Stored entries
*-*-*
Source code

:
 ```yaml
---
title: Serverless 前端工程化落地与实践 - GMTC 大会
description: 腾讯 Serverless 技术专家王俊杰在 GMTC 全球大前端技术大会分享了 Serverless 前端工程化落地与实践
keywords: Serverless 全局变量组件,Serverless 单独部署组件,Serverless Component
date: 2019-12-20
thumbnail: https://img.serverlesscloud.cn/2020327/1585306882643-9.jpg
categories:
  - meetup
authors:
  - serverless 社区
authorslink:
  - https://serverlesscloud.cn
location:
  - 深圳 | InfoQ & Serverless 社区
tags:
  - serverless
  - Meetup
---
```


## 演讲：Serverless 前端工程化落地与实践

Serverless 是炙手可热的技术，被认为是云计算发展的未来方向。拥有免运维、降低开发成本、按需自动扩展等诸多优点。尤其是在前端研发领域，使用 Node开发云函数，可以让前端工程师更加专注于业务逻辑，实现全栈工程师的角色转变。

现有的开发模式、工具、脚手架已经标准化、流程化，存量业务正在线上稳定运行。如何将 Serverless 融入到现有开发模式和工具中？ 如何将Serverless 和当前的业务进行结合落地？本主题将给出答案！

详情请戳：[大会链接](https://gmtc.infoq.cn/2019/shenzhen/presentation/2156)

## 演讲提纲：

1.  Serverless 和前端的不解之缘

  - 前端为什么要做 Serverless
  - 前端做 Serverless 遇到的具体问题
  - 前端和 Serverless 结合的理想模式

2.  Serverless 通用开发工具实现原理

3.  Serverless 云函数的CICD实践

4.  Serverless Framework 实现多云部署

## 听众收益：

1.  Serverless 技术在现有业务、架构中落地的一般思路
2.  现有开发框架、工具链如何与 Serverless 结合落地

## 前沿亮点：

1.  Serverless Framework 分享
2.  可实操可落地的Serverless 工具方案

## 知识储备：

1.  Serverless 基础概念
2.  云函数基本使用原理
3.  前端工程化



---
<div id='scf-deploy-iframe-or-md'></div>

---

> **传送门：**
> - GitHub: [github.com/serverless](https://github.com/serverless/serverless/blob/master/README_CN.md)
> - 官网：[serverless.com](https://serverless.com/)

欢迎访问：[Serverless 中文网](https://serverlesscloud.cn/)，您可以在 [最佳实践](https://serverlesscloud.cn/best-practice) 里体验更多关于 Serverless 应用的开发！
*-*-*
EXERCISE
Show the data once more, exactly as it was written.

SOLVED EXERCISE
Source code

:
 ```yaml
---
title: Serverless 前端工程化落地与实践 - GMTC 大会
description: 腾讯 Serverless 技术专家王俊杰在 GMTC 全球大前端技术大会分享了 Serverless 前端工程化落地与实践
keywords: Serverless 全局变量组件,Serverless 单独部署组件,Serverless Component
date: 2019-12-20
thumbnail: https://img.serverlesscloud.cn/2020327/1585306882643-9.jpg
categories:
  - meetup
authors:
  - serverless 社区
authorslink:
  - https://serverlesscloud.cn
location:
  - 深圳 | InfoQ & Serverless 社区
tags:
  - serverless
  - Meetup
---
```


## 演讲：Serverless 前端工程化落地与实践

Serverless 是炙手可热的技术，被认为是云计算发展的未来方向。拥有免运维、降低开发成本、按需自动扩展等诸多优点。尤其是在前端研发领域，使用 Node开发云函数，可以让前端工程师更加专注于业务逻辑，实现全栈工程师的角色转变。

现有的开发模式、工具、脚手架已经标准化、流程化，存量业务正在线上稳定运行。如何将 Serverless 融入到现有开发模式和工具中？ 如何将Serverless 和当前的业务进行结合落地？本主题将给出答案！

详情请戳：[大会链接](https://gmtc.infoq.cn/2019/shenzhen/presentation/2156)

## 演讲提纲：

1.  Serverless 和前端的不解之缘

  - 前端为什么要做 Serverless
  - 前端做 Serverless 遇到的具体问题
  - 前端和 Serverless 结合的理想模式

2.  Serverless 通用开发工具实现原理

3.  Serverless 云函数的CICD实践

4.  Serverless Framework 实现多云部署

## 听众收益：

1.  Serverless 技术在现有业务、架构中落地的一般思路
2.  现有开发框架、工具链如何与 Serverless 结合落地

## 前沿亮点：

1.  Serverless Framework 分享
2.  可实操可落地的Serverless 工具方案

## 知识储备：

1.  Serverless 基础概念
2.  云函数基本使用原理
3.  前端工程化



---
<div id='scf-deploy-iframe-or-md'></div>

---

> **传送门：**
> - GitHub: [github.com/serverless](https://github.com/serverless/serverless/blob/master/README_CN.md)
> - 官网：[serverless.com](https://serverless.com/)

欢迎访问：[Serverless 中文网](https://serverlesscloud.cn/)，您可以在 [最佳实践](https://serverlesscloud.cn/best-practice) 里体验更多关于 Serverless 应用的开发！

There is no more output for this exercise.